Подметные грамоты и тайные агенты так подготовили благодатную почву, что едва под стенами Моравска появился передовой казацкий отряд с требованием сдачи, как чернь, собравшись на сходку, решила покориться. Она связала воевод (Ладыгина и Безобразова), выдала их и присягнула на верность Димитрию. Самозванец с торжеством вступил в крепость. Отсюда он двинулся к Чернигову. То был довольно большой и хорошо укрепленный город. Точно так же подошел передовой двухтысячный отряд казаков и потребовал сдачи. Сначала ратные люди ответили пушечными выстрелами и многих убили; но чернь и здесь возмутилась и отворила городские ворота. Воевода князь Татев хотел было обороняться в замке; но когда казаки и чернь пошли на приступ, стрельцы связали воеводу и сдались. Казаки воспользовались оказанным, хотя и слабым, сопротивлением и принялись грабить город, как бы взятый ими с бою. Тщетно жители послали жалобу Самозванцу, а сей последний отрядил поляков с приказом оберегать граждан: пока они прибыли, казаки, как хищные коршуны, успели все разграбить и опустошить. Разгневанный Самозванец велел возвратить жителям все пограбленное, грозя в противном случае ударить на казаков; но дело окончилось возвращением небольшой части добычи. В замке, однако, нашлось казны на несколько тысяч рублей, которые поступили в раздел между польскими хоругвями. Был уже конец октября месяца. Самозванец с своим войском отдыхал целую неделю в лагере под Черниговом; а затем лесным краем двинулся к следующей подесненской крепости, Новгороду-Северскому.

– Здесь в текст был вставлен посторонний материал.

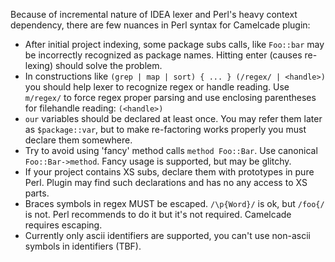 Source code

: Because of incremental nature of IDEA lexer and Perl's heavy context dependency, there are few nuances in Perl syntax for Camelcade plugin:
* After initial project indexing, some package subs calls, like `Foo::bar` may be incorrectly recognized as package names. Hitting enter (causes re-lexing) should solve the problem.
* In constructions like `(grep | map | sort) { ... } (/regex/ | <handle>)` you should help lexer to recognize regex or handle reading. Use `m/regex/` to force regex proper parsing and use enclosing parentheses for filehandle reading: `(<handle>)`
* `our` variables should be declared at least once. You may refer them later as `$package::var`, but to make re-factoring works properly you must declare them somewhere. 
* Try to avoid using 'fancy' method calls `method Foo::Bar`. Use canonical `Foo::Bar->method`. Fancy usage is supported, but may be glitchy.
* If your project contains XS subs, declare them with prototypes in pure Perl. Plugin may find such declarations and has no any access to XS parts.
* Braces symbols in regex MUST be escaped. `/\p{Word}/` is ok, but `/foo{/` is not. Perl recommends to do it but it's not required. Camelcade requires escaping.
* Currently only ascii identifiers are supported, you can't use non-ascii symbols in identifiers (TBF).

Тут ждала его первая неудача.
Лжедимитрию помогали, с одной стороны, шатость украинского северского населения, еще некрепкого Москве и тянувшего отчасти к Западной Руси, а с другой, вялость или прямые измены местных московских воевод, не любивших царя Бориса. Сей последний вздумал было переменить некоторых начальников, но слишком поздно, когда враг уже вошел в его землю. Так, в Чернигов он отправил боярина князя Никиту Трубецкого и окольничего Петра Басманова. Они прибыли после сдачи Чернигова, а потому засели в Новгороде-Северском и начали готовить его к обороне. Тут выдвинулся своей энергией и знанием военного дела второй воевода, Басманов, который сделался действительным начальником. Этот Басманов был сын Федора, когда-то любимца Ивана Грозного, и брат воеводы, погибшего в битве с разбойником Хлопкою. Он показал, что мог сделать даже один решительный и храбрый человек, несмотря на окружавшие шатость и колебание. Басманов выжег посады, а жителей перевел в замок, который имел более 500 стрельцов гарнизона и вооружен был тяжелыми орудиями. Посланные вперед для переговоров поляки и русские изменники пытались склонить ратных людей к сдаче якобы законному государю. Басманов, сам стоя на стене с зажженным фитилем подле пушки, отвечал, что их государь и великий князь Борис Федорович находится в Москве, а что пришедший с поляками есть вор и обманщик. Лжедимитрий велел копать траншеи и плести туры, за которыми поставил несколько бывших у него легких полевых орудий, и открыл пальбу по городу. В то же время его польские гусары или латники сошли с коней и двинулись на приступ; но, встреченные дружным огнем из пушек и пищалей, отступили. Поляки вздумали сделать ночной приступ; они тихо подошли к крепости, прикрываясь дощатыми забралами на катках; за ними шло 300 человек с приметом, т. е. соломою и хворостом, чтобы зажечь деревянные стены. Но русские вовремя заметили опасность и усиленною пальбою из своих орудий вновь отбили неприятелей; последние отступили с большим уроном. Лжедимитрий пришел в уныние и начал роптать на поляков, говоря, что он имел лучшее мнение об их мужестве. Задетое за живое этим упреком рыцарство кричало, чтобы он не порочил польской славы и что он увидит польскую доблесть, когда придется встретить неприятеля в открытом поле, да и крепость не устоит: пусть только сделает пролом в стене.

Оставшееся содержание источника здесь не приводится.